[Recorded data]
************

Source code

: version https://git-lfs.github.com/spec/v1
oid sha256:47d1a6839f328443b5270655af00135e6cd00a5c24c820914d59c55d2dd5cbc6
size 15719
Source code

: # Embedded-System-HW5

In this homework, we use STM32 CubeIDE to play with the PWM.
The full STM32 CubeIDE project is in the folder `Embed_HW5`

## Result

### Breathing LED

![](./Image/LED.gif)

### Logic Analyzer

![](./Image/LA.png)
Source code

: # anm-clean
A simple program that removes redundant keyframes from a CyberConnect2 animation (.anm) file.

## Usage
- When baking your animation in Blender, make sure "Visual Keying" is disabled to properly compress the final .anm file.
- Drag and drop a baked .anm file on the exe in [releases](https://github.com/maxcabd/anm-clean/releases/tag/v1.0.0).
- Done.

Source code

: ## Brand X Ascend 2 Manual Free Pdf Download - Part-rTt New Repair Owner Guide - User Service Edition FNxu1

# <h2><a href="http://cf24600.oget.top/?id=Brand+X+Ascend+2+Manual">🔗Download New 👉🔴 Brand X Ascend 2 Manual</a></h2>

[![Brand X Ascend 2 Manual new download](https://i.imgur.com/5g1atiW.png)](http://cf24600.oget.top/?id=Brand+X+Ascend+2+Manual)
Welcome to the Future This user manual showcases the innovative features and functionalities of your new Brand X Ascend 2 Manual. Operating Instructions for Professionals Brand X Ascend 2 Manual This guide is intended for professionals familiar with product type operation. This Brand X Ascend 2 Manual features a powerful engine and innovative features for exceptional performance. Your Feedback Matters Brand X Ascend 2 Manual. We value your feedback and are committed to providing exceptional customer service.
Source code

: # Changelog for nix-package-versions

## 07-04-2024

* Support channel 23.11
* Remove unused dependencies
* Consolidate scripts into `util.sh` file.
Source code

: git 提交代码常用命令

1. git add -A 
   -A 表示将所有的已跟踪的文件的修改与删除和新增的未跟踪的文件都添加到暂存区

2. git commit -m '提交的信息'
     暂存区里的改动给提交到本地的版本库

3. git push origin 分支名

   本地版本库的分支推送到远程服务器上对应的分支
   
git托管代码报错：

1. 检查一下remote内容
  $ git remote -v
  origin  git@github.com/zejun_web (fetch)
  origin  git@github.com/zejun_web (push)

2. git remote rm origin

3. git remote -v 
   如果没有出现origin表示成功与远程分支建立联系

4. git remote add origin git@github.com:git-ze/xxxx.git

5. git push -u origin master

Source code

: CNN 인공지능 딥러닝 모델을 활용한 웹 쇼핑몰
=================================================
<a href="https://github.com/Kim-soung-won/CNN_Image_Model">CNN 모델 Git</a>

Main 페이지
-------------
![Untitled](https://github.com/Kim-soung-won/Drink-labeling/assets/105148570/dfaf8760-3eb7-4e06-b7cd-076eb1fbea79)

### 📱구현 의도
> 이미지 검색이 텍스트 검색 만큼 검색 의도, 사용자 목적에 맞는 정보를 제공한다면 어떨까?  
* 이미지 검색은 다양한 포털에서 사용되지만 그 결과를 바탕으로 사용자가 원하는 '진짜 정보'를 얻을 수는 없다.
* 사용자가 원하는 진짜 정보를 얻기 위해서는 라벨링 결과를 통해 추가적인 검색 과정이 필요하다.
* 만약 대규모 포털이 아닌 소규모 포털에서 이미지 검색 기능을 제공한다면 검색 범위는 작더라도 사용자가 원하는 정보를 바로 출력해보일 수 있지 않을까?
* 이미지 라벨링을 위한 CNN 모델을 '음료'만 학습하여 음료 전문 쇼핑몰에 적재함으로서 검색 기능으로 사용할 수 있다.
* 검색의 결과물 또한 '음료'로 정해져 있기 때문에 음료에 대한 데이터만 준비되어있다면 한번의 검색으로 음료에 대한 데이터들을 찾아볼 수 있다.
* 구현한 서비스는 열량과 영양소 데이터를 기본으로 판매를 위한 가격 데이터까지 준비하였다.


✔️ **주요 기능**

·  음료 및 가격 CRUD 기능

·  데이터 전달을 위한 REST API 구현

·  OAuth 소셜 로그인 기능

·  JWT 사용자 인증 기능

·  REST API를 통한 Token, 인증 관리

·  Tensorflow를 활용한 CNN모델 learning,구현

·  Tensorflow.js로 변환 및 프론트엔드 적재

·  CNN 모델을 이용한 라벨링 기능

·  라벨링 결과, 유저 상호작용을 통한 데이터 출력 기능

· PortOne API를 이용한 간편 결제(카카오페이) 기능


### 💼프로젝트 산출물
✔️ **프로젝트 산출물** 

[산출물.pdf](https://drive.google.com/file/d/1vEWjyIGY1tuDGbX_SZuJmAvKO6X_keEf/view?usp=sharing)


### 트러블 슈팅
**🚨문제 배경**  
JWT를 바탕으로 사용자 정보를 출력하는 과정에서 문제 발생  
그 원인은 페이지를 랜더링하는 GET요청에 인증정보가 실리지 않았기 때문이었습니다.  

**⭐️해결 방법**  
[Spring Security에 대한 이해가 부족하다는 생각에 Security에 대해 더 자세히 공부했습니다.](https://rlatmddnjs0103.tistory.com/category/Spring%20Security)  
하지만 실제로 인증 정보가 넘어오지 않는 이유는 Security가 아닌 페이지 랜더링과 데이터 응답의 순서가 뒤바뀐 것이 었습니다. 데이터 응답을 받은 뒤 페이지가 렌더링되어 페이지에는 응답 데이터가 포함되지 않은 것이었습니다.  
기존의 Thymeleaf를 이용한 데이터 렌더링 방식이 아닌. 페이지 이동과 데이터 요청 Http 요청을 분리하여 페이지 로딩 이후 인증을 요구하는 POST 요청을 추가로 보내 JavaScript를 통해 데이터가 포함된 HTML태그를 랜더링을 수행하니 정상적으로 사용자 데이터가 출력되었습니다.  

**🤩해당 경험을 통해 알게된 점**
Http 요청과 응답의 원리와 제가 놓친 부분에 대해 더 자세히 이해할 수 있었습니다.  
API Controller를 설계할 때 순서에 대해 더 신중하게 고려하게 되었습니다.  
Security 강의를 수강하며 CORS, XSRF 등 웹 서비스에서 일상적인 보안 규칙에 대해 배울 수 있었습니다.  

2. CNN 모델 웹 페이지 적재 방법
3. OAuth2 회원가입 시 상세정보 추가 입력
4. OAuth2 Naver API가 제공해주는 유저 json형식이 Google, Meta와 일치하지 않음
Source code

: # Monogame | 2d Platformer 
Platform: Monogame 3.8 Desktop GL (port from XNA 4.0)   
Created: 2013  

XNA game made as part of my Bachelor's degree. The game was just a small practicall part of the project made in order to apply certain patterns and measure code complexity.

************

ASSIGNMENT. Go through the entries above and tally each line that has the word "사용자가"; reply with the tally and nothing else.

EXERCISE OUTPUT. 3